Auguste Mouchout, inventor of the first active solar motor, questioned the widespread belief that the fossil fuels powering the Industrial Revolution in the 19th century would never run out. “Eventually industry will no longer find in Europe the resources to satisfy its prodigious expansion. Coal will undoubtedly be used up. What will industry do then?”. Mouchout asked prophetically.

In 1861, Mouchout developed a steam engine powered entirely by the sun.
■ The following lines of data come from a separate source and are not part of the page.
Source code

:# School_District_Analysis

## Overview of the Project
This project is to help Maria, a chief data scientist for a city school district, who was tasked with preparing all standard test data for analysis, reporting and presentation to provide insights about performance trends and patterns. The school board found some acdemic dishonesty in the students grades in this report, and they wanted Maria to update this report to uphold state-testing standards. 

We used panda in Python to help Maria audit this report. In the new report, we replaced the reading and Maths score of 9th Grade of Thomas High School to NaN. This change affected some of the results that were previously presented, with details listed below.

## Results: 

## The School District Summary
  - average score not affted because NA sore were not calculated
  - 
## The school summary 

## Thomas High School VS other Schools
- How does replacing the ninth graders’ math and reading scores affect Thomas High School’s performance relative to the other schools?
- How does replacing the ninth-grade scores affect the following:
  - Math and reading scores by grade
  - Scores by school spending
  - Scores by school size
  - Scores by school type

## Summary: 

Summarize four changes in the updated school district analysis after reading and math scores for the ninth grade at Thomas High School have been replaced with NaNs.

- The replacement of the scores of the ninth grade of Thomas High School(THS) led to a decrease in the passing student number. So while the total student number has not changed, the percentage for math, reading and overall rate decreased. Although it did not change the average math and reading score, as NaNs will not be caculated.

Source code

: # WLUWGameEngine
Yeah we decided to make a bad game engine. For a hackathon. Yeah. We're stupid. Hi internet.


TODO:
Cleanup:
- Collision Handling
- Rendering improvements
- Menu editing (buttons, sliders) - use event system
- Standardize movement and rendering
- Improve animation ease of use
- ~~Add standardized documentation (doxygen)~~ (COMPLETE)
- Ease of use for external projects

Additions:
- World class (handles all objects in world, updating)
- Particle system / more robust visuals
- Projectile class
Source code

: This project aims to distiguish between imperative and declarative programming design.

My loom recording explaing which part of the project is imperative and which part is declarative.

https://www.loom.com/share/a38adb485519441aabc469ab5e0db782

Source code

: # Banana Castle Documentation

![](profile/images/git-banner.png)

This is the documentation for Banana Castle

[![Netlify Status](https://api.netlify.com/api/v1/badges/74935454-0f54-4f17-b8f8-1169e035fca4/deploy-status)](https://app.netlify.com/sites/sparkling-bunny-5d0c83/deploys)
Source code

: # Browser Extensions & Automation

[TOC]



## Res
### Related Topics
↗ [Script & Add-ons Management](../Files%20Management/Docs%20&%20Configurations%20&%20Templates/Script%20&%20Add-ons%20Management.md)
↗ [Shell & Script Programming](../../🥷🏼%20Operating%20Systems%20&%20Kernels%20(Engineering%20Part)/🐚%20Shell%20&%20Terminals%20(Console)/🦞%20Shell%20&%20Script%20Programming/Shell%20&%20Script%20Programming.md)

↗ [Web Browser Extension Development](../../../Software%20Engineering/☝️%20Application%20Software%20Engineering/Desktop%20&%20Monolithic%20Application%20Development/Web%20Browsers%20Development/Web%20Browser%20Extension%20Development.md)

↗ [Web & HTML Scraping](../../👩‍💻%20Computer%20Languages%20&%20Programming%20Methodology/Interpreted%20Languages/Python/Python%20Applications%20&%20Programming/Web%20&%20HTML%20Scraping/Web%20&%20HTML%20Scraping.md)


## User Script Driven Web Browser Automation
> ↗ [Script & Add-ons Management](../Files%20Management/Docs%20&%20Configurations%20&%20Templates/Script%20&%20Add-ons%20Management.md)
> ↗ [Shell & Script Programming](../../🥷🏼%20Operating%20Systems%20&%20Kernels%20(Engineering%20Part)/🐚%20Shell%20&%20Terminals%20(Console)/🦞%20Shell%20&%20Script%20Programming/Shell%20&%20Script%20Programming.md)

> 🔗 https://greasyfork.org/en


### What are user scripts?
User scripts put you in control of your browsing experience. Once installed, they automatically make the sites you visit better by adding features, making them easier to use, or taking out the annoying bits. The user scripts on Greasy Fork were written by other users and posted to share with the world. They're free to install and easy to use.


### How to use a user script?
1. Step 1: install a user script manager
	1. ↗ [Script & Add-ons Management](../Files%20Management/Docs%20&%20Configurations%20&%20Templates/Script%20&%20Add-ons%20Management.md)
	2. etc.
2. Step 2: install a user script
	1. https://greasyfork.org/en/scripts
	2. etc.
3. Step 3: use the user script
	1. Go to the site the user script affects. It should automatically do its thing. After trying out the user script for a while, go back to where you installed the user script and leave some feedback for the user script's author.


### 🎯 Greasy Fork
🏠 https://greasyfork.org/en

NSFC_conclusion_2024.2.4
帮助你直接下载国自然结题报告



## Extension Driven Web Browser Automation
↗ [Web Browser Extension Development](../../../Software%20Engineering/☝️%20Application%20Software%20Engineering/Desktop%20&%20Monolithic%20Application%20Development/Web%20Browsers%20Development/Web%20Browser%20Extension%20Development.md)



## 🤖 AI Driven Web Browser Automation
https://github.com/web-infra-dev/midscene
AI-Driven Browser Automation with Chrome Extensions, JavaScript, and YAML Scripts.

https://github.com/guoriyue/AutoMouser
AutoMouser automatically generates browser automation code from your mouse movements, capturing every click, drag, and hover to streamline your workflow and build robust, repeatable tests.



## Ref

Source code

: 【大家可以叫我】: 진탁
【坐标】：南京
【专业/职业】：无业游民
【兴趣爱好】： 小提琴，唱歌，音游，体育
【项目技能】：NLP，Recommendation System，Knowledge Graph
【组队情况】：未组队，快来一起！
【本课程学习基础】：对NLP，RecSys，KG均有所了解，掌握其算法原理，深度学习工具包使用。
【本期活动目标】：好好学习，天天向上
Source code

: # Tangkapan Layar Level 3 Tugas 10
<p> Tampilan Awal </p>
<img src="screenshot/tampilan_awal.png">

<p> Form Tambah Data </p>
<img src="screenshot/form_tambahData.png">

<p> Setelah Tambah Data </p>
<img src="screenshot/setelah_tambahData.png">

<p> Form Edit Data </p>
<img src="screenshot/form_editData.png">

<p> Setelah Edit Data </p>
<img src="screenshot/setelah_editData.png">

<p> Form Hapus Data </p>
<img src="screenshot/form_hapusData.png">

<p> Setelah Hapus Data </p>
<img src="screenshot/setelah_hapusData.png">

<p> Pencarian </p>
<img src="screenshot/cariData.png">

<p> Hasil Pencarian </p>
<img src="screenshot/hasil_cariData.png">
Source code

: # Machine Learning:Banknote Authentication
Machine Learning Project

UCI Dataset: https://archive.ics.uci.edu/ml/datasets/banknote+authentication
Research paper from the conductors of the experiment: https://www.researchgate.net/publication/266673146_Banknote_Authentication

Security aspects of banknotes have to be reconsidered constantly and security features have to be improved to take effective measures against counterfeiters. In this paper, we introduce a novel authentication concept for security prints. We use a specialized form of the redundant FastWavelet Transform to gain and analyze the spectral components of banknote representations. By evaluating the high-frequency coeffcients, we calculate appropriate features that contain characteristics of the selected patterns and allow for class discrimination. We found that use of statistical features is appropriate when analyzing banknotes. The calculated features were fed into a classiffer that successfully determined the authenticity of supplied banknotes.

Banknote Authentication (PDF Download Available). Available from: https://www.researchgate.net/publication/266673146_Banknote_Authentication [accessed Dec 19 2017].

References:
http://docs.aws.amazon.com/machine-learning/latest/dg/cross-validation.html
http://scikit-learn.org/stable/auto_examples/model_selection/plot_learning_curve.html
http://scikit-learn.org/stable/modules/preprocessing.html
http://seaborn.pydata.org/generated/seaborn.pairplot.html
But its high costs coupled with the falling price of English coal doomed his invention to become a footnote in energy history.

Nevertheless, solar energy continued to intrigue and attract European scientists through the 19th century. Scientists developed large cone-shaped collectors that could boil ammonia to perform work like locomotion and refrigeration. France and England briefly hoped that solar energy could power their growing operations in the sunny colonies of Africa and East Asia.

In the United States, Swedish-born John Ericsson led efforts to harness solar power. He designed the “parabolic trough collector,” a technology which functions more than a hundred years later on the same basic design.

Solar power could boast few major gains through the first half of the 20th century, though interest in a solar-powered civilization never completely disappeared. In fact, Albert Einstein was awarded the 1921 Nobel Prize in physics for his research on the photoelectric effect – a phenomenon central to the generation of electricity through solar cells.

Some 50 years prior, William Grylls Adams had discovered that when light was shined upon selenium, the material shed electrons, thereby creating electricity.

In 1953, Bell Laboratories (now AT&T labs) scientists Gerald Pearson, Daryl Chapin and Calvin Fuller developed the first silicon solar cell capable of generating a measurable electric current. The New York Times reported the discovery as “the beginning of a new era, leading eventually to the realization of harnessing the almost limitless energy of the sun for the uses of civilization”.

In 1956, solar photovoltaic (PV) cells were far from economically practical. Electricity from solar cells ran about $300 per watt. (For comparison, current market rates for a watt of solar PV hover around $5). The “Space Race” of the 1950s and 60s gave modest opportunity for progress in solar, as satellites and crafts used solar paneling for electricity.

It was not until October 17, 1973 that solar leapt to prominence in energy research. The Arab Oil Embargo demonstrated the degree to which the Western economy depended upon a cheap and reliable flow of oil. As oil prices nearly doubled over night, leaders became desperate to find a means of reducing this dependence. In addition to increasing automobile fuel economy standards and diversifying energy sources, the U.S. government invested heavily in the solar electric cell that Bell Laboratories had produced with such promise in 1953.

The hope in the 1970s was that through massive investment in subsidies and research, solar photovoltaic costs could drop precipitously and eventually become competitive with fossil fuels.

By the 1990s, the reality was that costs of solar energy had dropped as predicted, but costs of fossil fuels had also dropped – solar was competing with a falling baseline.

However, huge PV market take-up in Germany and Japan has forced the industry to expand and grow, mass manufacture of panels in China and therefore cheaper installs for both individuals and big business alike. The long awaited solar revolution is here!